__TASK INSTRUCTIONS__.
Without the pictures, reproduce the entries below exactly.

__PROVIDED DATA__.
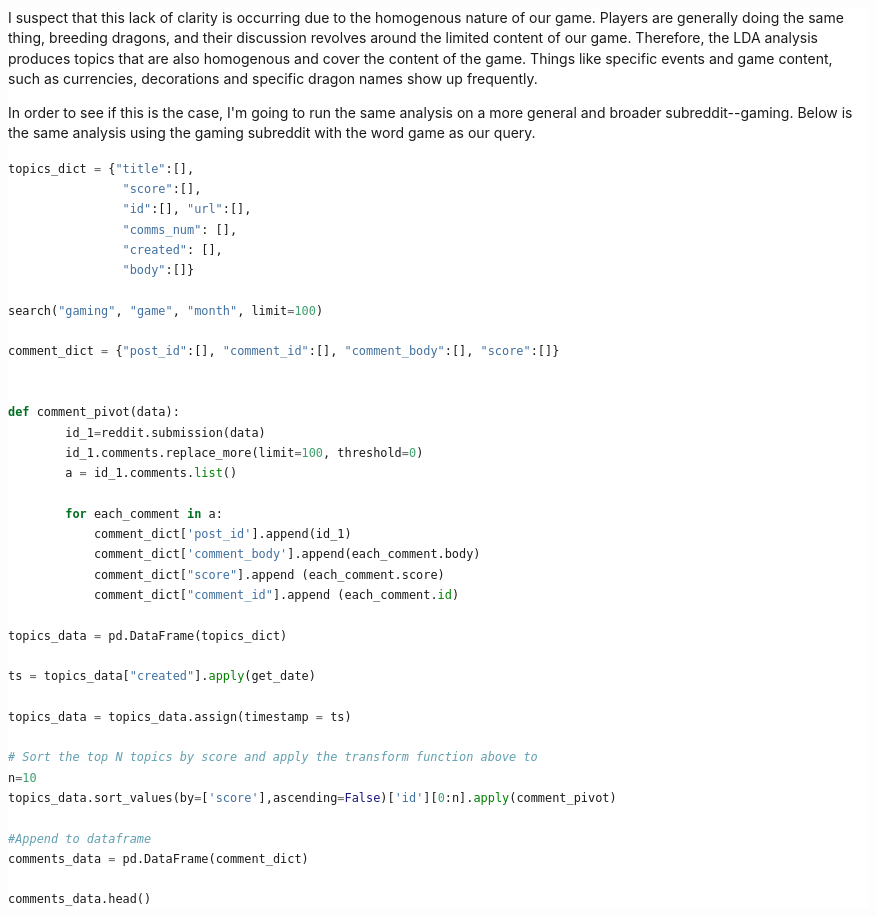 I suspect that this lack of clarity is occurring due to the homogenous nature of our game. Players are generally doing the same thing, breeding dragons, and their discussion revolves around the limited content of our game. Therefore, the LDA analysis produces topics that are also homogenous and cover the content of the game. Things like specific events and game content, such as currencies, decorations and specific dragon names show up frequently.

In order to see if this is the case, I'm going to run the same analysis on a more general and broader subreddit--gaming. Below is the same analysis using the gaming subreddit with the word game as our query.



```python
topics_dict = {"title":[], 
                "score":[], 
                "id":[], "url":[], 
                "comms_num": [], 
                "created": [], 
                "body":[]}

search("gaming", "game", "month", limit=100)

comment_dict = {"post_id":[], "comment_id":[], "comment_body":[], "score":[]}


def comment_pivot(data):
        id_1=reddit.submission(data)
        id_1.comments.replace_more(limit=100, threshold=0)
        a = id_1.comments.list()

        for each_comment in a:
            comment_dict['post_id'].append(id_1)
            comment_dict['comment_body'].append(each_comment.body)
            comment_dict["score"].append (each_comment.score)
            comment_dict["comment_id"].append (each_comment.id)

topics_data = pd.DataFrame(topics_dict)

ts = topics_data["created"].apply(get_date)

topics_data = topics_data.assign(timestamp = ts)

# Sort the top N topics by score and apply the transform function above to 
n=10
topics_data.sort_values(by=['score'],ascending=False)['id'][0:n].apply(comment_pivot)

#Append to dataframe
comments_data = pd.DataFrame(comment_dict)

comments_data.head()
```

__RESULT FOR THIS EXERCISE__.
 I suspect that this lack of clarity is occurring due to the homogenous nature of our game. Players are generally doing the same thing, breeding dragons, and their discussion revolves around the limited content of our game. Therefore, the LDA analysis produces topics that are also homogenous and cover the content of the game. Things like specific events and game content, such as currencies, decorations and specific dragon names show up frequently.

In order to see if this is the case, I'm going to run the same analysis on a more general and broader subreddit--gaming. Below is the same analysis using the gaming subreddit with the word game as our query.



```python
topics_dict = {"title":[], 
                "score":[], 
                "id":[], "url":[], 
                "comms_num": [], 
                "created": [], 
                "body":[]}

search("gaming", "game", "month", limit=100)

comment_dict = {"post_id":[], "comment_id":[], "comment_body":[], "score":[]}


def comment_pivot(data):
        id_1=reddit.submission(data)
        id_1.comments.replace_more(limit=100, threshold=0)
        a = id_1.comments.list()

        for each_comment in a:
            comment_dict['post_id'].append(id_1)
            comment_dict['comment_body'].append(each_comment.body)
            comment_dict["score"].append (each_comment.score)
            comment_dict["comment_id"].append (each_comment.id)

topics_data = pd.DataFrame(topics_dict)

ts = topics_data["created"].apply(get_date)

topics_data = topics_data.assign(timestamp = ts)

# Sort the top N topics by score and apply the transform function above to 
n=10
topics_data.sort_values(by=['score'],ascending=False)['id'][0:n].apply(comment_pivot)

#Append to dataframe
comments_data = pd.DataFrame(comment_dict)

comments_data.head()
```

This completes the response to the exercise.